For what it's worth, my husband and I have lived in the same house since before our children were born; the kids are adults now, and neither of them came back to their childhood home after their respective sophomore years, either. Only for the summer after freshman year. My younger kid is still in school, and still in on-campus student housing, so it remains to be seen whether she'll ever want to live here again, but -- although she will always have a home with her parents if she wants it -- I don't expect it. I would not advise you to plan to spend every summer for the next three or four years living in a Berkeley sublet; it's really not too likely that your child will want to do that or appreciate it.
Funny, I never considered that while I was a young adult. I always knew that once I left home, I won't be coming back and that I would take care of my parents as soon as I started making any kind of money.
I come from the former Soviet Union, so "home" is far away and non-existent. My parents spoiled me by the Soviet standards (I never had to cook or wash my clothes before I moved out of their apartment), but I was surprised how much more spoiled the American teens are. Even people in their 40s complain about how their parents are at fault for whatever problems they are having. They seem to never grow up.

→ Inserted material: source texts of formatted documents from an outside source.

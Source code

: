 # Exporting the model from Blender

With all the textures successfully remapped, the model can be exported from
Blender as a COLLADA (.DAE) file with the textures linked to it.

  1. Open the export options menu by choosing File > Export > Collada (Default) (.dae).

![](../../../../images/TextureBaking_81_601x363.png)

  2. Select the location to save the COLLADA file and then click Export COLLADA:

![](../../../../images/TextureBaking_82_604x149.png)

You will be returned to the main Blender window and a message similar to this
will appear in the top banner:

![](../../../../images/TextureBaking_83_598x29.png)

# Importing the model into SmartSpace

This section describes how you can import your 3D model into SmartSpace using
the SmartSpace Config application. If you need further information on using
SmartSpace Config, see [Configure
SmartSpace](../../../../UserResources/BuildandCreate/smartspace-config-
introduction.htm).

I came here when I was 19 years old on a tourist visa with a small suitcase thinking I wouldn't stay long. I was almost done with my college in Moscow (three years out of the required five). I didn't speak English that well and left a boyfriend and friends back there. But, I ended up staying due to the political situation (military unrest) back home. I transferred what I could to a college here, took as many classes as I could at a time and got my bachelor's degree in two years. All of that while still learning English. I had to record lectures for my classes to replay them back in my dorm room and translate what I didn't understand.
I brought my parents to the US once I established myself here. They left almost everything behind when they moved here but managed to bring a few sentimental mementos from my childhood that I still keep. I never felt bad about losing my childhood room or home altogether. As someone else here said, you may be overthinking it. If your kid wants to see their friends, they will figure it out. I now have friends in multiple countries and manage to see them if I want to. Not a problem. As for feeling wistful, that's not a bad feeling. You don't need to save your kid from that especially now that they are no longer a kid.